Apabila seorang polisi ingin sukses dalam kariernya, dia dituntut untuk mampu memahami dan mempraktikkan tipe birokrasi ini. Tidak heran kita melihat setidaknya ada tiga puluh lima polisi yang rela “pasang badan” untuk sang patron yang bernama Ferdy Sambo. Dalam hal ini, Sambo yang merupakan jenderal polisi bintang dua termuda dengan posisi yang strategis dianggap sebagai patron yang potensial untuk kliennya. Sangat mungkin, para adik asuh ini sudah menjadi bagian jaringan patronasi sang abang, sehingga membuat kabur batas loyalitas kepada institusi dan individu.

Birokrasi patronasi ini menjadi sangat berbahaya ketika dipraktikkan oleh sebuah institusi yang memiliki kekuasaan yang luar biasa, utamanya dalam penegakan hukum. Patronasi dapat tumbuh subur karena kekuasaan penegakan hukum menjadi instrumen penting dalam pemeliharan “jaringan persaudaraan” (patronage network). Kekuasaan untuk melakukan upaya paksa tanpa pengawasan yang berarti terhadap individu berupa pemanggilan, penangkapan, penyitaan harta benda dan penahanan menjadi aset penting dalam pemeliharaan birokrasi macam ini.
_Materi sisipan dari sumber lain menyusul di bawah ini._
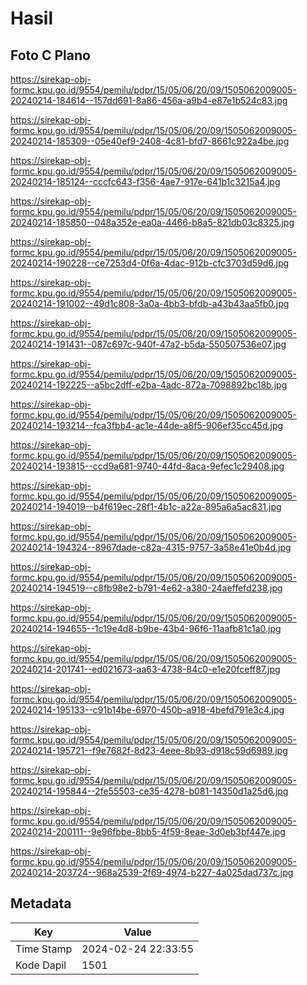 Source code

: # Hasil

## Foto C Plano

https://sirekap-obj-formc.kpu.go.id/9554/pemilu/pdpr/15/05/06/20/09/1505062009005-20240214-184614--157dd691-8a86-456a-a9b4-e87e1b524c83.jpg

https://sirekap-obj-formc.kpu.go.id/9554/pemilu/pdpr/15/05/06/20/09/1505062009005-20240214-185309--05e40ef9-2408-4c81-bfd7-8661c922a4be.jpg

https://sirekap-obj-formc.kpu.go.id/9554/pemilu/pdpr/15/05/06/20/09/1505062009005-20240214-185124--cccfc643-f356-4ae7-917e-641b1c3215a4.jpg

https://sirekap-obj-formc.kpu.go.id/9554/pemilu/pdpr/15/05/06/20/09/1505062009005-20240214-185850--048a352e-ea0a-4466-b8a5-821db03c8325.jpg

https://sirekap-obj-formc.kpu.go.id/9554/pemilu/pdpr/15/05/06/20/09/1505062009005-20240214-190228--ce7253d4-0f6a-4dac-912b-cfc3703d59d6.jpg

https://sirekap-obj-formc.kpu.go.id/9554/pemilu/pdpr/15/05/06/20/09/1505062009005-20240214-191002--49d1c808-3a0a-4bb3-bfdb-a43b43aa5fb0.jpg

https://sirekap-obj-formc.kpu.go.id/9554/pemilu/pdpr/15/05/06/20/09/1505062009005-20240214-191431--087c697c-940f-47a2-b5da-550507536e07.jpg

https://sirekap-obj-formc.kpu.go.id/9554/pemilu/pdpr/15/05/06/20/09/1505062009005-20240214-192225--a5bc2dff-e2ba-4adc-872a-7098892bc18b.jpg

https://sirekap-obj-formc.kpu.go.id/9554/pemilu/pdpr/15/05/06/20/09/1505062009005-20240214-193214--fca3fbb4-ac1e-44de-a8f5-906ef35cc45d.jpg

https://sirekap-obj-formc.kpu.go.id/9554/pemilu/pdpr/15/05/06/20/09/1505062009005-20240214-193815--ccd9a681-9740-44fd-8aca-9efec1c29408.jpg

https://sirekap-obj-formc.kpu.go.id/9554/pemilu/pdpr/15/05/06/20/09/1505062009005-20240214-194019--b4f619ec-28f1-4b1c-a22a-895a6a5ac831.jpg

https://sirekap-obj-formc.kpu.go.id/9554/pemilu/pdpr/15/05/06/20/09/1505062009005-20240214-194324--8967dade-c82a-4315-9757-3a58e41e0b4d.jpg

https://sirekap-obj-formc.kpu.go.id/9554/pemilu/pdpr/15/05/06/20/09/1505062009005-20240214-194519--c8fb98e2-b791-4e62-a380-24aeffefd238.jpg

https://sirekap-obj-formc.kpu.go.id/9554/pemilu/pdpr/15/05/06/20/09/1505062009005-20240214-194655--1c19e4d8-b9be-43b4-96f6-11aafb81c1a0.jpg

https://sirekap-obj-formc.kpu.go.id/9554/pemilu/pdpr/15/05/06/20/09/1505062009005-20240214-201741--ed021673-aa63-4738-84c0-e1e20fceff87.jpg

https://sirekap-obj-formc.kpu.go.id/9554/pemilu/pdpr/15/05/06/20/09/1505062009005-20240214-195133--c91b14be-6970-450b-a918-4befd791e3c4.jpg

https://sirekap-obj-formc.kpu.go.id/9554/pemilu/pdpr/15/05/06/20/09/1505062009005-20240214-195721--f9e7682f-8d23-4eee-8b93-d918c59d6989.jpg

https://sirekap-obj-formc.kpu.go.id/9554/pemilu/pdpr/15/05/06/20/09/1505062009005-20240214-195844--2fe55503-ce35-4278-b081-14350d1a25d6.jpg

https://sirekap-obj-formc.kpu.go.id/9554/pemilu/pdpr/15/05/06/20/09/1505062009005-20240214-200111--9e96fbbe-8bb5-4f59-8eae-3d0eb3bf447e.jpg

https://sirekap-obj-formc.kpu.go.id/9554/pemilu/pdpr/15/05/06/20/09/1505062009005-20240214-203724--968a2539-2f69-4974-b227-4a025dad737c.jpg


## Metadata

| Key        | Value               |
| ---------- | ------------------- |
| Time Stamp | 2024-02-24 22:33:55 |
| Kode Dapil | 1501                |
Lahir tendensi untuk menggunakan kekuasaan penegakan hukum sebagai “alat tukar” di dalam jaringan patronasi.

Hal ini disebabkan karena begitu mudahnya bagi seorang polisi untuk melakukan monetisasi dan utilitasi kekuasaan itu, yang hasilnya kemudian dipakai untuk membangun dan memelihara jaringan birokrasi patronasi. Di sini, hukum tertulis tidak lebih dipakai hanya sebagai alat untuk memelihara relasi kekuasaan antara sang patron dengan kliennya. Sebagai contoh, dalam birokrasi tipe ini, sang abang asuh dapat dengan mudah menempatkan sang adik asuh ke dalam posisi-posisi strategis yang sering disebut dengan jabatan “basah.” Akibatnya, jaringan patronasi ini membentuk apa yang dinamakan, meminjam istilah yang dilontarkan oleh Menkopolhukam, “mabes di dalam mabes.”

Peristiwa ini hanyalah sebuah simtom dari sebuah penyakit yang dilahirkan oleh birokrasi patronasi. Oleh karena itu, mengungkap peristiwa ini dengan terang-benderang saja tidak cukup. Publik sudah disuguhkan pertunjukan bagaimana seorang patron, atas nama institusi, dapat dengan mudahnya mengerakkan sejumlah klien untuk mempermainkan hukum dan merekayasa kasus. Loyalitas terhadap sang patron memegang derajat lebih tinggi daripada sumpah jabatannya. Publik juga ditunjukkan bagaimana tidak ada mekanisme internal yang dapat mencegah terjadinya peristiwa pembunuhan dan rekayasa kasus yang dilakukan oleh Ferdy Sambo dan klien-kliennya.

Melihat betapa seriusnya persoalan ini, solusi-solusi normatif seperti perbaikan sistem rekruitmen dan promosi berdasarkan “merit system” hanya akan menjadi “paper-tiger” tanpa dibarengi komitmen politik yang serius. Ketika persoalannya kultur birokrasi, selain solusi normatif, perlu sebuah komitmen politik untuk secara serius dan berkesinambungan untuk melakukan reformasi birokrasi di tubuh kepolisian Indonesia. Perlu sebuah keberanian untuk membatasi kekuasaan untuk bertindak subjektif secara ketat, sehingga jaringan birokrasi patronasi tidak dapat tumbuh subur di institusi kepolisian.

Mungkin para pemangku kebijakan di republik ini dapat belajar dari apa yang terjadi di Cook County, Chicago, Amerika Serikat, pada tahun 1980an. Pada masa itu itu, birokrasi patronasi melanda aparat penegak hukum di sana, mulai dari kepolisian, kejaksaan, pengadilan sampai advokat. Saking frustasinya, Federal Bureau Investigation (FBI) melakukan langkah ekstrem: FBI menggelar operasi undercover selama tiga-setengah tahun bernama “operation greylord” dengan menanamkan agennya untuk berpura-pura menjadi penegak hukum yang korup untuk membongkar birokrasi patronasi dan korupsi penegakan hukum yang terjadi.

Hasilnya, 93 orang ditangkap dari pihak kepolisian, kejaksaan, hakim dan pengacara. Dua di antara mereka yang ditangkap bunuh diri karena malu. Sampai saat ini, operation greylord menjadi salah satu operasi tersukses yang pernah digelar oleh FBI. Akibatnya, reformasi birokrasi besar-besaran terjadi. Mudah-mudahan, bangsa ini tidak perlu melakukan strategi yang ekstrem seperti ini.

*)Aristo Pangaribuan, Dosen tetap Fakultas Hukum UI.

Artikel kolom ini adalah tulisan pribadi Penulis, isinya tidak mewakili pandangan Redaksi Hukumonline.